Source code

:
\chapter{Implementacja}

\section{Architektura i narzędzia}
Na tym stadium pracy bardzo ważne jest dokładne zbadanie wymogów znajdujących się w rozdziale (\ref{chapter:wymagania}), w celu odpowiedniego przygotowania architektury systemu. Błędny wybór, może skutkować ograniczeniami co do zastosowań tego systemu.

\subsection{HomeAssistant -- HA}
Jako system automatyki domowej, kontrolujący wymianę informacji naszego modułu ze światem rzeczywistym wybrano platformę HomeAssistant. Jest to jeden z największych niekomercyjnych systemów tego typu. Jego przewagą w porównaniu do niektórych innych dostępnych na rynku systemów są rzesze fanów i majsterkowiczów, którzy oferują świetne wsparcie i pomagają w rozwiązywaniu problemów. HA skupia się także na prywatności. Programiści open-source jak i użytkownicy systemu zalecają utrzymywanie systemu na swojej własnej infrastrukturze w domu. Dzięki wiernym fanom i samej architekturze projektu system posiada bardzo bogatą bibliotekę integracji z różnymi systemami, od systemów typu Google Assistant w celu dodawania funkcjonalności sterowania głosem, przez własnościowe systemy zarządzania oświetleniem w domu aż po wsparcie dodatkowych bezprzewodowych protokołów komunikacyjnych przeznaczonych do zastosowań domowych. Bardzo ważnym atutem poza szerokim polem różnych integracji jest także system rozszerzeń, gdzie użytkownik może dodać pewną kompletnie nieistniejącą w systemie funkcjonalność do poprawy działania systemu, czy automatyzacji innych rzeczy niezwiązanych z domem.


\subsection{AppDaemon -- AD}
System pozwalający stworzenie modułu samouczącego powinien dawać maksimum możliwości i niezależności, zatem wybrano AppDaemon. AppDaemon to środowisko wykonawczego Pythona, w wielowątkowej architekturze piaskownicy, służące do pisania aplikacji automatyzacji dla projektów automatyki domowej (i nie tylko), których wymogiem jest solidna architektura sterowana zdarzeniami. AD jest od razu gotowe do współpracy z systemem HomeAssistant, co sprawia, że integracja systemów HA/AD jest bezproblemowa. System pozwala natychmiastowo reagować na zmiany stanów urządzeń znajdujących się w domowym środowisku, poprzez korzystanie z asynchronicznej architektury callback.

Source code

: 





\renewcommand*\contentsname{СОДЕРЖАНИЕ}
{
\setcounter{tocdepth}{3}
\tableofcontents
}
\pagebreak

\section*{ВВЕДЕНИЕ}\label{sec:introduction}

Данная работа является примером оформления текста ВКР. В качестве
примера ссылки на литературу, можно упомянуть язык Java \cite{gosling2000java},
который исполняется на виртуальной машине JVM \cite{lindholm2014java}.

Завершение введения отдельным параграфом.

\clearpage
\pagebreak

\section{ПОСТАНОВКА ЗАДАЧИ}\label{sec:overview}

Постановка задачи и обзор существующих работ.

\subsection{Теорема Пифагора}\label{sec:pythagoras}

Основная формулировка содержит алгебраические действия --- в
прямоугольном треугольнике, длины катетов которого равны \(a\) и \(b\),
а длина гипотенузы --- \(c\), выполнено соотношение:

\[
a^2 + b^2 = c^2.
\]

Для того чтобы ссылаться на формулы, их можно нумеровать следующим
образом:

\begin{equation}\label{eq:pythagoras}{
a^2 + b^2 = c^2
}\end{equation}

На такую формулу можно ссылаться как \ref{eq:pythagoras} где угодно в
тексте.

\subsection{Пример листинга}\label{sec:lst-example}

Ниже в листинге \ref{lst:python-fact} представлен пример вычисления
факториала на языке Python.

....................

» REQUIRED ACTION: Every entry should be reproduced word for word.

» ANSWER BOX:
Source code

:
\chapter{Implementacja}

\section{Architektura i narzędzia}
Na tym stadium pracy bardzo ważne jest dokładne zbadanie wymogów znajdujących się w rozdziale (\ref{chapter:wymagania}), w celu odpowiedniego przygotowania architektury systemu. Błędny wybór, może skutkować ograniczeniami co do zastosowań tego systemu.

\subsection{HomeAssistant -- HA}
Jako system automatyki domowej, kontrolujący wymianę informacji naszego modułu ze światem rzeczywistym wybrano platformę HomeAssistant. Jest to jeden z największych niekomercyjnych systemów tego typu. Jego przewagą w porównaniu do niektórych innych dostępnych na rynku systemów są rzesze fanów i majsterkowiczów, którzy oferują świetne wsparcie i pomagają w rozwiązywaniu problemów. HA skupia się także na prywatności. Programiści open-source jak i użytkownicy systemu zalecają utrzymywanie systemu na swojej własnej infrastrukturze w domu. Dzięki wiernym fanom i samej architekturze projektu system posiada bardzo bogatą bibliotekę integracji z różnymi systemami, od systemów typu Google Assistant w celu dodawania funkcjonalności sterowania głosem, przez własnościowe systemy zarządzania oświetleniem w domu aż po wsparcie dodatkowych bezprzewodowych protokołów komunikacyjnych przeznaczonych do zastosowań domowych. Bardzo ważnym atutem poza szerokim polem różnych integracji jest także system rozszerzeń, gdzie użytkownik może dodać pewną kompletnie nieistniejącą w systemie funkcjonalność do poprawy działania systemu, czy automatyzacji innych rzeczy niezwiązanych z domem.


\subsection{AppDaemon -- AD}
System pozwalający stworzenie modułu samouczącego powinien dawać maksimum możliwości i niezależności, zatem wybrano AppDaemon. AppDaemon to środowisko wykonawczego Pythona, w wielowątkowej architekturze piaskownicy, służące do pisania aplikacji automatyzacji dla projektów automatyki domowej (i nie tylko), których wymogiem jest solidna architektura sterowana zdarzeniami. AD jest od razu gotowe do współpracy z systemem HomeAssistant, co sprawia, że integracja systemów HA/AD jest bezproblemowa. System pozwala natychmiastowo reagować na zmiany stanów urządzeń znajdujących się w domowym środowisku, poprzez korzystanie z asynchronicznej architektury callback.

Source code

: 





\renewcommand*\contentsname{СОДЕРЖАНИЕ}
{
\setcounter{tocdepth}{3}
\tableofcontents
}
\pagebreak

\section*{ВВЕДЕНИЕ}\label{sec:introduction}

Данная работа является примером оформления текста ВКР. В качестве
примера ссылки на литературу, можно упомянуть язык Java \cite{gosling2000java},
который исполняется на виртуальной машине JVM \cite{lindholm2014java}.

Завершение введения отдельным параграфом.

\clearpage
\pagebreak

\section{ПОСТАНОВКА ЗАДАЧИ}\label{sec:overview}

Постановка задачи и обзор существующих работ.

\subsection{Теорема Пифагора}\label{sec:pythagoras}

Основная формулировка содержит алгебраические действия --- в
прямоугольном треугольнике, длины катетов которого равны \(a\) и \(b\),
а длина гипотенузы --- \(c\), выполнено соотношение:

\[
a^2 + b^2 = c^2.
\]

Для того чтобы ссылаться на формулы, их можно нумеровать следующим
образом:

\begin{equation}\label{eq:pythagoras}{
a^2 + b^2 = c^2
}\end{equation}

На такую формулу можно ссылаться как \ref{eq:pythagoras} где угодно в
тексте.

\subsection{Пример листинга}\label{sec:lst-example}

Ниже в листинге \ref{lst:python-fact} представлен пример вычисления
факториала на языке Python.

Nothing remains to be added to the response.